__What is needed__
Reproduce each entry below exactly as it appears.

Excerpts from a dataset:
────────

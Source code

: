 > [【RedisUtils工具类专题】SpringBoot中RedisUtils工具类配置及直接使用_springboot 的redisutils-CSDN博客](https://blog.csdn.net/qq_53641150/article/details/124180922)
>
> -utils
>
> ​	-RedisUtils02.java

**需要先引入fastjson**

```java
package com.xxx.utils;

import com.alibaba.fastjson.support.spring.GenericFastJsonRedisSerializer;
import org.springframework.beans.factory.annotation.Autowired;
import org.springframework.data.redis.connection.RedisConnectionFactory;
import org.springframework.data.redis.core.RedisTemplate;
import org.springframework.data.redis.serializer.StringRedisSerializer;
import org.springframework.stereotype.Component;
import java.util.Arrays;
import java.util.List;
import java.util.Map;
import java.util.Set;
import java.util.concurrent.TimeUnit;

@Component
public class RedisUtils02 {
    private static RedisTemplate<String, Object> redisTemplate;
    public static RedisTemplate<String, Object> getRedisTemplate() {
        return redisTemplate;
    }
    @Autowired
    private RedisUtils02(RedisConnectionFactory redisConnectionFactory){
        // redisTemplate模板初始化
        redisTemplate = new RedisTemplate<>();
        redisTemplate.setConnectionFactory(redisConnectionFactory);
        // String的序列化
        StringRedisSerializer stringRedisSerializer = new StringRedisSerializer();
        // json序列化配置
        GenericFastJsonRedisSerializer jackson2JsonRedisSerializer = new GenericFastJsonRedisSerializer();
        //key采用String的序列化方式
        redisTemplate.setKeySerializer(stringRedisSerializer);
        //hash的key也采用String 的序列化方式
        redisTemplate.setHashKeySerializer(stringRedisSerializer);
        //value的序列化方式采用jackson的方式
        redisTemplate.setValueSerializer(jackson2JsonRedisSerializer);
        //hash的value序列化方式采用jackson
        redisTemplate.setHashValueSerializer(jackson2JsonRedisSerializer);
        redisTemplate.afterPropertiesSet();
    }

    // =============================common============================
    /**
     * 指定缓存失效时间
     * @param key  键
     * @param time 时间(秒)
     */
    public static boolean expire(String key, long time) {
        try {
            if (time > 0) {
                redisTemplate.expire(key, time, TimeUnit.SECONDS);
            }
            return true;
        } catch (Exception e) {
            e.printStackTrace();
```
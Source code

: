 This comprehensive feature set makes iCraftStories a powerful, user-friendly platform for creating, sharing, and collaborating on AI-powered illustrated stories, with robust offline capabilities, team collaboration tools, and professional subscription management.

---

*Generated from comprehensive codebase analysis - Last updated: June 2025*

────────

__Your solution__
Source code

: > [【RedisUtils工具类专题】SpringBoot中RedisUtils工具类配置及直接使用_springboot 的redisutils-CSDN博客](https://blog.csdn.net/qq_53641150/article/details/124180922)
>
> -utils
>
> ​	-RedisUtils02.java

**需要先引入fastjson**

```java
package com.xxx.utils;

import com.alibaba.fastjson.support.spring.GenericFastJsonRedisSerializer;
import org.springframework.beans.factory.annotation.Autowired;
import org.springframework.data.redis.connection.RedisConnectionFactory;
import org.springframework.data.redis.core.RedisTemplate;
import org.springframework.data.redis.serializer.StringRedisSerializer;
import org.springframework.stereotype.Component;
import java.util.Arrays;
import java.util.List;
import java.util.Map;
import java.util.Set;
import java.util.concurrent.TimeUnit;

@Component
public class RedisUtils02 {
    private static RedisTemplate<String, Object> redisTemplate;
    public static RedisTemplate<String, Object> getRedisTemplate() {
        return redisTemplate;
    }
    @Autowired
    private RedisUtils02(RedisConnectionFactory redisConnectionFactory){
        // redisTemplate模板初始化
        redisTemplate = new RedisTemplate<>();
        redisTemplate.setConnectionFactory(redisConnectionFactory);
        // String的序列化
        StringRedisSerializer stringRedisSerializer = new StringRedisSerializer();
        // json序列化配置
        GenericFastJsonRedisSerializer jackson2JsonRedisSerializer = new GenericFastJsonRedisSerializer();
        //key采用String的序列化方式
        redisTemplate.setKeySerializer(stringRedisSerializer);
        //hash的key也采用String 的序列化方式
        redisTemplate.setHashKeySerializer(stringRedisSerializer);
        //value的序列化方式采用jackson的方式
        redisTemplate.setValueSerializer(jackson2JsonRedisSerializer);
        //hash的value序列化方式采用jackson
        redisTemplate.setHashValueSerializer(jackson2JsonRedisSerializer);
        redisTemplate.afterPropertiesSet();
    }

    // =============================common============================
    /**
     * 指定缓存失效时间
     * @param key  键
     * @param time 时间(秒)
     */
    public static boolean expire(String key, long time) {
        try {
            if (time > 0) {
                redisTemplate.expire(key, time, TimeUnit.SECONDS);
            }
            return true;
        } catch (Exception e) {
            e.printStackTrace();
```
Source code

: This comprehensive feature set makes iCraftStories a powerful, user-friendly platform for creating, sharing, and collaborating on AI-powered illustrated stories, with robust offline capabilities, team collaboration tools, and professional subscription management.

---

*Generated from comprehensive codebase analysis - Last updated: June 2025*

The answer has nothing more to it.